これは第四のパターン【下五「かな」切れ】とまったくおなじ構造です。
三音の季語+「かな」の部分が、五音の季語に置き換わっているだけです。
つまり新しいパターンと言うよりも、反芻の切れ字に代えて五音の季語を採用したパターンなわけです。
べつの例句も見てみましょう。
・ 木蓮の花ばかりなる空を見る 夏目漱石
今度は用言の終止形で句末を切っています。
もう予測できるかもしれませんが、第五のパターン【下五「けり」切れ】の応用です。
活用語の連用形+「けり」の部分が、活用語の終止形に置き換わっています。
他人の作品を勝手に改作してはいけませんが、仮に下五を「空見けり」としても意味はつうじるので、想像してみるとすぐに分かります。
やはり新しい何かと言うよりも、助動詞「けり」を付けず終止形で言い切っただけのパターンということになります。
要するに第六のパターンは
以上の例から分かるように、第六のパターンは今までの類似型に過ぎません。
いきなり作句しようとすると難しそうですが、構造を分かってしまえばたいして複雑なことをしているわけではないのです。

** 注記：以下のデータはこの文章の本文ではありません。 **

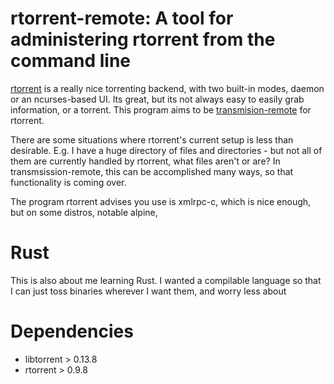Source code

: # rtorrent-remote: A tool for administering rtorrent from the command line

[rtorrent](https://github.com/rakshasa/rtorrent) is a really nice torrenting backend, with two built-in modes, daemon or an ncurses-based UI. Its great, but its not always easy to easily grab information, or a torrent.
This program aims to be [transmision-remote](https://github.com/transmission/transmission/blob/master/utils/remote.cc) for rtorrent.

There are some situations where rtorrent's current setup is less than desirable. E.g. I have a huge directory of files and directories - but not all of them are currently handled by rtorrent, what files aren't or are? In transmsission-remote, this can be accomplished many ways, so that functionality is coming over.

The program rtorrent advises you use is xmlrpc-c, which is nice enough, but on some distros, notable alpine, 

# Rust

This is also about me learning Rust. I wanted a compilable language so that I can just toss binaries wherever I want them, and worry less about 

# Dependencies

 * libtorrent > 0.13.8
 * rtorrent > 0.9.8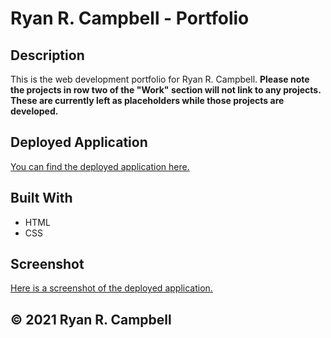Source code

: # Ryan R. Campbell - Portfolio

## Description
This is the web development portfolio for Ryan R. Campbell. **Please note the projects in row two of the "Work" section will not link to any projects. These are currently left as placeholders while those projects are developed.**

## Deployed Application
[You can find the deployed application here.](https://rrcampbell-exe.github.io/)

## Built With
* HTML
* CSS

## Screenshot
[Here is a screenshot of the deployed application.](Screenshot-v1.0.pdf)

## &copy; 2021 Ryan R. Campbell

これまでの各パターンを振りかえりつつ、パズルのように言葉を置き換えてみてください。
パターンを脱却するステップへ……
最後に、もっとレベルの高い応用の一例も挙げておきます。
・ 何となく寒いと我は思ふのみ 夏目漱石
「のみ」は副助詞ですので、なんと副助詞止めです。
季語は「寒し」で三冬。
中七に季語が位置している点も、いままでの例にはありません。
――これで一物仕立になっているのかな?
と考えこんでしまいますが、寒いという形容は人間の主体的な実感です。
そうなると、この句は「寒い実感」しか述べていないことになるわけで、やはり一物仕立に分類せざるを得ません。
こんな俳句も実在します。
カンタンそうに見えてじつは高度なパズルになっているのが把握できたでしょうか?
ここまでくると、完全にパターンの限界を超越しています。
「パズル式作句法」は初心者に便利なツールですが、何でもできるわけではないことを知ってもらいたくて紹介しました。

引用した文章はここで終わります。